» **INSTRUCTIONS FOR THE TASK**: Somewhere below is a line with "- @keystone-ui/notice@4.0.1" and, later, a line with "my monitors 😄"; repeat those two lines and all the lines between them, exactly as they are.

» **EXCERPTED RECORDS**:
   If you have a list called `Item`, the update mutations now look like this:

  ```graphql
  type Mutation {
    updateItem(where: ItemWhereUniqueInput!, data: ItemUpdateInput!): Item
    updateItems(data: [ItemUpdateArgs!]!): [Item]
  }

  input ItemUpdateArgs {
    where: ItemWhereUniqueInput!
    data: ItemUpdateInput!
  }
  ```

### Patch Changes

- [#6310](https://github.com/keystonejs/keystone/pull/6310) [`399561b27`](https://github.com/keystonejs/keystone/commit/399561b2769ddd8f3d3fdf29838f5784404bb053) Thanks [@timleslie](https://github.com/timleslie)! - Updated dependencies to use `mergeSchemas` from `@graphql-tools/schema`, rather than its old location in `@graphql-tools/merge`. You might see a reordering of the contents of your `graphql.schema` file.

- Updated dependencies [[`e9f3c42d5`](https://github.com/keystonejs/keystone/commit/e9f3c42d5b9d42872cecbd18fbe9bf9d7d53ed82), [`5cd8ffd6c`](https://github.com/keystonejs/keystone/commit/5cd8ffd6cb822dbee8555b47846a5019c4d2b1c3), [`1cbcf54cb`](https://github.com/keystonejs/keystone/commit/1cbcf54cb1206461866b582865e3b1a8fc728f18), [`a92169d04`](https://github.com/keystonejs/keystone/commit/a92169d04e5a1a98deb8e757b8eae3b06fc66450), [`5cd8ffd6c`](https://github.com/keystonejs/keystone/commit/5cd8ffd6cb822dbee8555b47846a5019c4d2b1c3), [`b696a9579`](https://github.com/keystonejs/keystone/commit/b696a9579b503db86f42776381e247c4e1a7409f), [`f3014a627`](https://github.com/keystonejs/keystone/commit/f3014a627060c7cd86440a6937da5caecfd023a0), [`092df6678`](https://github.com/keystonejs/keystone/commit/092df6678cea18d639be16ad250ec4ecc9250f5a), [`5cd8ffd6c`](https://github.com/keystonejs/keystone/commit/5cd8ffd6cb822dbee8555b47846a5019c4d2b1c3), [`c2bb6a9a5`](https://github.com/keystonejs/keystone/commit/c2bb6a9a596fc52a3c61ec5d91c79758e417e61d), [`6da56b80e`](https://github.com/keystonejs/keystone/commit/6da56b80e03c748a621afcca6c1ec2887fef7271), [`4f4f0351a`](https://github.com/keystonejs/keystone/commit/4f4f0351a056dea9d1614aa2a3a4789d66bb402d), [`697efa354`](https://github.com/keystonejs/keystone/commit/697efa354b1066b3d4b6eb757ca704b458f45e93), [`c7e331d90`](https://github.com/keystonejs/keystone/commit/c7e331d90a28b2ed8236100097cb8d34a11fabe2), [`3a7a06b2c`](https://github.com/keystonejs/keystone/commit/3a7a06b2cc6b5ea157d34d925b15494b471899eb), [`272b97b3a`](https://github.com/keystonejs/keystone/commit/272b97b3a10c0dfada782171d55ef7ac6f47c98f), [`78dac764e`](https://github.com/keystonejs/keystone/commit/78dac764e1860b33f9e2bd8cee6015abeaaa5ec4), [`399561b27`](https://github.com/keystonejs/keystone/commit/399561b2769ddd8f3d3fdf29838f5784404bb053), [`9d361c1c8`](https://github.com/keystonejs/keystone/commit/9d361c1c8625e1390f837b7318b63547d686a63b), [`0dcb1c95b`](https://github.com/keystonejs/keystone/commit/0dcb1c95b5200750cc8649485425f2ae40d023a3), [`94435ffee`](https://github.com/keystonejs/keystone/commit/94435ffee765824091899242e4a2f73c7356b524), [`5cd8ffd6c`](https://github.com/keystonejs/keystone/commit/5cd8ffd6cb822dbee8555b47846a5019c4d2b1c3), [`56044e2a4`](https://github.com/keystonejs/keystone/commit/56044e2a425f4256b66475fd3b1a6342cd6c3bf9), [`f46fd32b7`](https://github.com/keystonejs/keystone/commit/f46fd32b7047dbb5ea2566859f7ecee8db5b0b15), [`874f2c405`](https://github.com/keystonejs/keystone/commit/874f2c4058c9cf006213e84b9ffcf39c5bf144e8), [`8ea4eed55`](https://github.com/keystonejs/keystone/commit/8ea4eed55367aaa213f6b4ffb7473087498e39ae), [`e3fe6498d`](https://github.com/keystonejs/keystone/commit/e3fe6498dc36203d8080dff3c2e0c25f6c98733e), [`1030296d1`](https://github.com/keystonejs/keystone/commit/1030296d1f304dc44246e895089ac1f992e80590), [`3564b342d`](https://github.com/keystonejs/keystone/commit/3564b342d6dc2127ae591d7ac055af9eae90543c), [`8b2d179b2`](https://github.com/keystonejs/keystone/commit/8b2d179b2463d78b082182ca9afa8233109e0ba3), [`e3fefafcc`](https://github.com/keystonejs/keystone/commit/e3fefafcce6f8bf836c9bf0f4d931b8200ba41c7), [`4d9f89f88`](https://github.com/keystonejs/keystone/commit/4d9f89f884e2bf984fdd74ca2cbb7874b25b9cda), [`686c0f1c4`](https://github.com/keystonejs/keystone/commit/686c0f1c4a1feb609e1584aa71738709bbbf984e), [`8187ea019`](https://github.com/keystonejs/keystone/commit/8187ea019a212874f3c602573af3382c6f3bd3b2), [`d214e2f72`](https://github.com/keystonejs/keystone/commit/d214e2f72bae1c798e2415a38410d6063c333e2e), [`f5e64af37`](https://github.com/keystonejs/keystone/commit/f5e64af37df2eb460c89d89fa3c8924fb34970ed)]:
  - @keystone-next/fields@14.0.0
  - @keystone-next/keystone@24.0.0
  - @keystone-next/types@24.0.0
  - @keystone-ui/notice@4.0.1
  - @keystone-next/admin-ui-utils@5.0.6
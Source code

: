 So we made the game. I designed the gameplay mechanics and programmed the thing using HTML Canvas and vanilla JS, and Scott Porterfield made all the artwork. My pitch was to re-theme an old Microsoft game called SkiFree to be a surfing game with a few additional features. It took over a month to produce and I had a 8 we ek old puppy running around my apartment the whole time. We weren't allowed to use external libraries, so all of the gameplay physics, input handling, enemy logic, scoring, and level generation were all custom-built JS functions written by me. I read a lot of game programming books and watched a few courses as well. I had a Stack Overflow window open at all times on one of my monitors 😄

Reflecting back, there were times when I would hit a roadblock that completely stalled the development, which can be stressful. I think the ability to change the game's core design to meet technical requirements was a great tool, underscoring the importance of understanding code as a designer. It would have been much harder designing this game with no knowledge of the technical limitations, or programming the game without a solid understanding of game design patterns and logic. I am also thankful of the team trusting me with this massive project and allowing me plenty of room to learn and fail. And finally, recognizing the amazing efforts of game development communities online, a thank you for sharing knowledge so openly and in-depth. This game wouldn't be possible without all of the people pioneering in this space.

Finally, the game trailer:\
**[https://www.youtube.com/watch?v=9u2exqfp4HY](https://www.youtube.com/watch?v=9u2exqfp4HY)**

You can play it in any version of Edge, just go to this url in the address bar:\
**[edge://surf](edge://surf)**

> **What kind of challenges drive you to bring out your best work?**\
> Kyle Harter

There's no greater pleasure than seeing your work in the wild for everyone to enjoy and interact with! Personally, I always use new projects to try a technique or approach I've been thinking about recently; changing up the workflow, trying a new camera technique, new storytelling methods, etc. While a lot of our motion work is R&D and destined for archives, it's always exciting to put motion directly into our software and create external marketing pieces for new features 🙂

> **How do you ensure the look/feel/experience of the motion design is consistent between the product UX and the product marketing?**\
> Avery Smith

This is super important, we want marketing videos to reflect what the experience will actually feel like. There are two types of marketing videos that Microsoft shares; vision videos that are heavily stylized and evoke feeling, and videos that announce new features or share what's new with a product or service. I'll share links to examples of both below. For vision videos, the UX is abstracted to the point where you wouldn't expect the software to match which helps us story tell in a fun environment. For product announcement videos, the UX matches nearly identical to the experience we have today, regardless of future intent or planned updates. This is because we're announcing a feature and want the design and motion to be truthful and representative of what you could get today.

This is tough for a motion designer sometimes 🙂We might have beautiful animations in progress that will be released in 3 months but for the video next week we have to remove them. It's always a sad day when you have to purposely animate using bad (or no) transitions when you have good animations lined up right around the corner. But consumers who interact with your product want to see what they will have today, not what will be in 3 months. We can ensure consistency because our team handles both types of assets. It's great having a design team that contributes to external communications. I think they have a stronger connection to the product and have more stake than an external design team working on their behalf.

» **RESULT OF THIS EXERCISE**:
  - @keystone-ui/notice@4.0.1
  - @keystone-next/admin-ui-utils@5.0.6
Source code

: So we made the game. I designed the gameplay mechanics and programmed the thing using HTML Canvas and vanilla JS, and Scott Porterfield made all the artwork. My pitch was to re-theme an old Microsoft game called SkiFree to be a surfing game with a few additional features. It took over a month to produce and I had a 8 we ek old puppy running around my apartment the whole time. We weren't allowed to use external libraries, so all of the gameplay physics, input handling, enemy logic, scoring, and level generation were all custom-built JS functions written by me. I read a lot of game programming books and watched a few courses as well. I had a Stack Overflow window open at all times on one of my monitors 😄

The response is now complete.